A graph with n points and k edges has no triangles. Show that it has a point P such that there are at most k(1 - 4k/n²) edges between points not joined to P (by an edge).

Solution

Given a point P, the edges of the graph can be divided into three categories: (1) edges PQ, (2) edges QQ', where Q is joined to P, and (3) edges Q'Q", where Q' and Q" are not joined to P. Note that if Q is joined to P and there is an edge QQ', then Q' cannot be joined to P, or PQQ' would be a triangle. So the total number of edges in categories (1) and (2) is ∑' deg Q, where ∑' indicates that the sum is taken over points Q which are joined to P (by an edge). Thus the total number of edges in category (3) is k - ∑' deg Q. So we have to show that for some P, ∑' deg Q ≥ 4k²/n².
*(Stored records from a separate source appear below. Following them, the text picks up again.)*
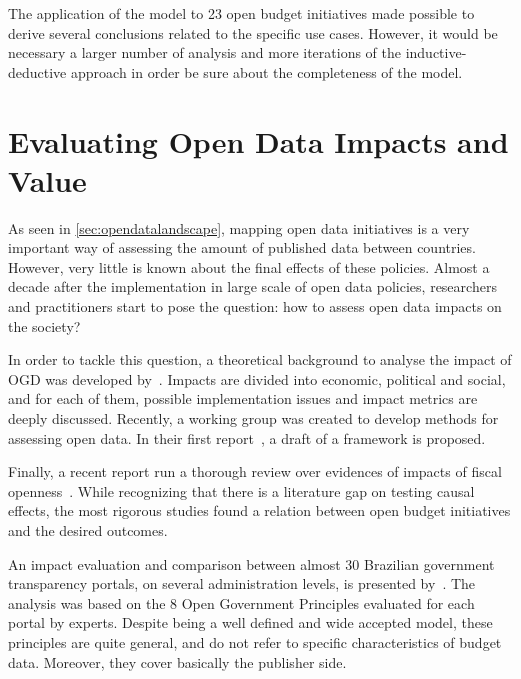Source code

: The application of the model to 23 open budget initiatives made possible to derive several conclusions related to the specific use cases.
However, it would be necessary a larger number of analysis and more iterations of the inductive-deductive approach in order be sure about the completeness of the model.

\section{Evaluating Open Data Impacts and Value}
\label{sec:impacts}

As seen in \autoref{sec:opendatalandscape}, mapping open data initiatives is a very important way of assessing the amount of published data between countries.
However, very little is known about the final effects of these policies.
Almost a decade after the implementation in large scale of open data policies, researchers and practitioners start to pose the question: how to assess open data impacts on the society?

In order to tackle this question, a theoretical background to analyse the impact of OGD was developed by~. 
Impacts are divided into economic, political and social, and for each of them, possible implementation issues and impact metrics are deeply discussed.
Recently, a working group was created to develop methods for assessing open data. In their first report~\cite{Caplan2014}, a draft of a framework is proposed.

Finally, a recent report run a thorough review over evidences of impacts of fiscal openness~\cite{Renzio2015}. While recognizing that there is a literature gap on testing causal effects, the most rigorous studies found a relation between open budget initiatives and the desired outcomes.

An impact evaluation and comparison between almost 30 Brazilian government transparency portals, on several administration levels, is presented by~. The analysis was based on the 8 Open Government Principles evaluated for each portal by experts. Despite being a well defined and wide accepted model, these principles are quite general, and do not refer to specific characteristics of budget data. Moreover, they cover basically the publisher side.


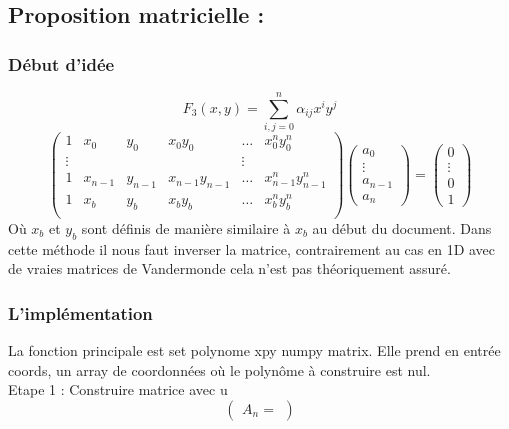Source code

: \documentclass{article}
\begin{document}
\subsection{Proposition matricielle :}
\subsubsection*{Début d'idée}
\begin{equation*}
    F_3(x,y) = \sum_{i,j = 0}^{n} \alpha_{ij}x^iy^j
\end{equation*}
\begin{equation*}
    \begin{pmatrix}
    1 & x_0 & y_0 & x_0y_0 & \dots & x_{0}^{n}y_{0}^{n} \\
    \vdots & & & & \vdots \\
    1 & x_{n-1} & y_{n-1} & x_{n-1}y_{n-1} & \dots & x_{n-1}^{n}y_{n-1}^{n} \\
    1 & x_{b} & y_{b} & x_{b}y_{b} & \dots & x_{b}^{n}y_{b}^{n} \\
    \end{pmatrix}
    \begin{pmatrix}
    a_0\\
    \vdots\\
    a_{n-1}\\
    a_{n}
    \end{pmatrix}
    =
    \begin{pmatrix}
    0\\
    \vdots\\
    0\\
    1
    \end{pmatrix}
\end{equation*}
Où $x_b$ et $y_b$ sont définis de manière similaire à $x_b$ au début du document. Dans cette méthode il nous faut inverser la matrice, contrairement au cas en 1D avec de vraies matrices de Vandermonde cela n'est pas théoriquement assuré.

\subsubsection*{L'implémentation}
La fonction principale est set polynome xpy numpy matrix.
Elle prend en entrée coords, un array de coordonnées où le polynôme à construire est nul.\\

Etape 1 : Construire matrice avec u
\begin{equation}
    \begin{pmatrix}
    A_{n} = 
\end{pmatrix}
\end{equation}
\end{document}
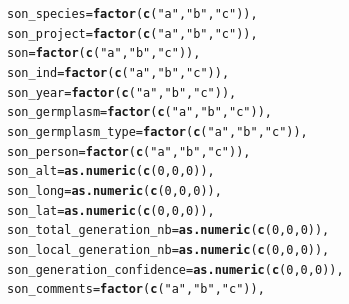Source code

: \documentclass{article}\usepackage[]{graphicx}\usepackage[]{color}
\makeatletter
\newcommand{\hlnum}[1]{\textcolor[rgb]{0.686,0.059,0.569}{#1}}%
\newcommand{\hlstr}[1]{\textcolor[rgb]{0.192,0.494,0.8}{#1}}%
\newcommand{\hlstd}[1]{\textcolor[rgb]{0.345,0.345,0.345}{#1}}%
\newcommand{\hlkwc}[1]{\textcolor[rgb]{0.333,0.667,0.333}{#1}}%
\newcommand{\hlkwd}[1]{\textcolor[rgb]{0.737,0.353,0.396}{\textbf{#1}}}%
\newenvironment{kframe}{%
 \def\at@end@of@kframe{}%
 \ifinner\ifhmode%
  \def\at@end@of@kframe{\end{minipage}}%
  \begin{minipage}{\columnwidth}%
 \fi\fi%
 \def\FrameCommand##1{\hskip\@totalleftmargin \hskip-\fboxsep
 \colorbox{shadecolor}{##1}\hskip-\fboxsep
     \hskip-\linewidth \hskip-\@totalleftmargin \hskip\columnwidth}%
 \MakeFramed {\advance\hsize-\width
   \@totalleftmargin\z@ \linewidth\hsize
   \@setminipage}}%
 {\par\unskip\endMakeFramed%
 \at@end@of@kframe}
\newenvironment{knitrout}{}{} %
\makeatother
\begin{document}
\begin{appendices}
\begin{knitrout}
\begin{kframe}
\begin{alltt}
        \hlkwc{son_species} \hlstd{=} \hlkwd{factor}\hlstd{(}\hlkwd{c}\hlstd{(}\hlstr{"a"}\hlstd{,} \hlstr{"b"}\hlstd{,} \hlstr{"c"}\hlstd{)),}
        \hlkwc{son_project} \hlstd{=} \hlkwd{factor}\hlstd{(}\hlkwd{c}\hlstd{(}\hlstr{"a"}\hlstd{,} \hlstr{"b"}\hlstd{,} \hlstr{"c"}\hlstd{)),}
        \hlkwc{son} \hlstd{=} \hlkwd{factor}\hlstd{(}\hlkwd{c}\hlstd{(}\hlstr{"a"}\hlstd{,} \hlstr{"b"}\hlstd{,} \hlstr{"c"}\hlstd{)),}
        \hlkwc{son_ind} \hlstd{=} \hlkwd{factor}\hlstd{(}\hlkwd{c}\hlstd{(}\hlstr{"a"}\hlstd{,} \hlstr{"b"}\hlstd{,} \hlstr{"c"}\hlstd{)),}
        \hlkwc{son_year} \hlstd{=} \hlkwd{factor}\hlstd{(}\hlkwd{c}\hlstd{(}\hlstr{"a"}\hlstd{,} \hlstr{"b"}\hlstd{,} \hlstr{"c"}\hlstd{)),}
        \hlkwc{son_germplasm} \hlstd{=} \hlkwd{factor}\hlstd{(}\hlkwd{c}\hlstd{(}\hlstr{"a"}\hlstd{,} \hlstr{"b"}\hlstd{,} \hlstr{"c"}\hlstd{)),}
        \hlkwc{son_germplasm_type} \hlstd{=} \hlkwd{factor}\hlstd{(}\hlkwd{c}\hlstd{(}\hlstr{"a"}\hlstd{,} \hlstr{"b"}\hlstd{,} \hlstr{"c"}\hlstd{)),}
        \hlkwc{son_person} \hlstd{=} \hlkwd{factor}\hlstd{(}\hlkwd{c}\hlstd{(}\hlstr{"a"}\hlstd{,} \hlstr{"b"}\hlstd{,} \hlstr{"c"}\hlstd{)),}
        \hlkwc{son_alt} \hlstd{=} \hlkwd{as.numeric}\hlstd{(}\hlkwd{c}\hlstd{(}\hlnum{0}\hlstd{,} \hlnum{0}\hlstd{,} \hlnum{0}\hlstd{)),}
        \hlkwc{son_long} \hlstd{=} \hlkwd{as.numeric}\hlstd{(}\hlkwd{c}\hlstd{(}\hlnum{0}\hlstd{,} \hlnum{0}\hlstd{,} \hlnum{0}\hlstd{)),}
        \hlkwc{son_lat} \hlstd{=} \hlkwd{as.numeric}\hlstd{(}\hlkwd{c}\hlstd{(}\hlnum{0}\hlstd{,} \hlnum{0}\hlstd{,} \hlnum{0}\hlstd{)),}
        \hlkwc{son_total_generation_nb} \hlstd{=} \hlkwd{as.numeric}\hlstd{(}\hlkwd{c}\hlstd{(}\hlnum{0}\hlstd{,} \hlnum{0}\hlstd{,} \hlnum{0}\hlstd{)),}
        \hlkwc{son_local_generation_nb} \hlstd{=} \hlkwd{as.numeric}\hlstd{(}\hlkwd{c}\hlstd{(}\hlnum{0}\hlstd{,} \hlnum{0}\hlstd{,} \hlnum{0}\hlstd{)),}
        \hlkwc{son_generation_confidence} \hlstd{=} \hlkwd{as.numeric}\hlstd{(}\hlkwd{c}\hlstd{(}\hlnum{0}\hlstd{,} \hlnum{0}\hlstd{,} \hlnum{0}\hlstd{)),}
        \hlkwc{son_comments} \hlstd{=} \hlkwd{factor}\hlstd{(}\hlkwd{c}\hlstd{(}\hlstr{"a"}\hlstd{,} \hlstr{"b"}\hlstd{,} \hlstr{"c"}\hlstd{)),}


\end{alltt}
\end{kframe}
\end{knitrout}
\end{appendices}
\end{document}
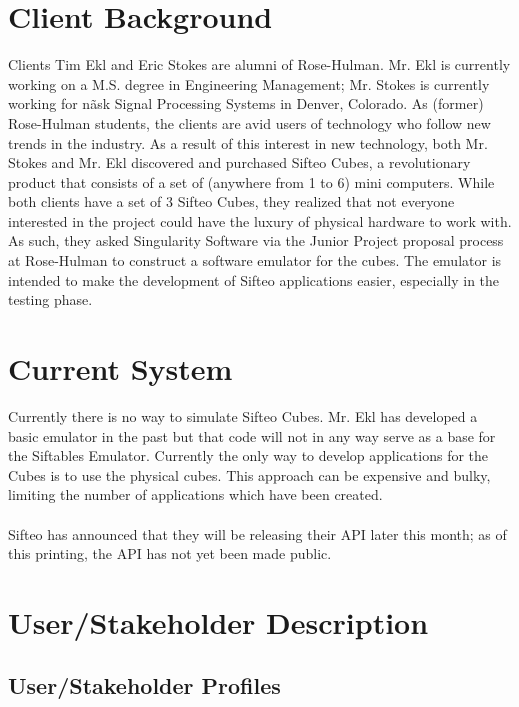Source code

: \documentclass[12pt]{article}
\begin{document}
\section{Client Background}
Clients Tim Ekl and Eric Stokes are alumni of Rose-Hulman. Mr. Ekl is currently working on a M.S. degree in Engineering Management; Mr. Stokes is currently working for n\~ask Signal Processing Systems in Denver, Colorado. As (former) Rose-Hulman students, the clients are avid users of technology who follow new trends in the industry. As a result of this interest in new technology, both Mr. Stokes and Mr. Ekl discovered and purchased Sifteo Cubes, a revolutionary product that consists of a set of (anywhere from 1 to 6) mini computers. While both clients have a set of 3 Sifteo Cubes, they realized that not everyone interested in the project could have the luxury of physical hardware to work with. As such, they asked Singularity Software \- via the Junior Project proposal process at Rose-Hulman \- to construct a software emulator for the cubes. The emulator is intended to make the development of Sifteo applications easier, especially in the testing phase.

\section{Current System}
Currently there is no way to simulate Sifteo Cubes. Mr. Ekl has developed a basic emulator in the past but that code will not in any way serve as a base for the Siftables Emulator. Currently the only way to develop applications for the Cubes is to use the physical cubes. This approach can be expensive and bulky, limiting the number of applications which have been created.\\\\
Sifteo has announced that they will be releasing their API later this month; as of this printing, the API has not yet been made public.

\section{User/Stakeholder Description}

               \subsection{User/Stakeholder Profiles}
\end{document}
The total for all points P is ∑_P∑' deg Q. If we invert the order of the summations, this becomes ∑ deg²Q, where the sum is over all points Q. Now by Cauchy, (∑ deg Q)² ≤ (∑ 1²)(∑ deg²Q) = n ∑ deg²Q. But ∑ deg Q = 2k, so ∑ deg²Q ≥ 4k²/n and hence ∑_P∑' deg Q ≥ 4k²/n. But if a sum of n terms is at least 4k²/n, then at least one for the terms must be at least 4k²/n². In other words, there is a point P such that ∑' deg Q ≥ 4k²/n², as required.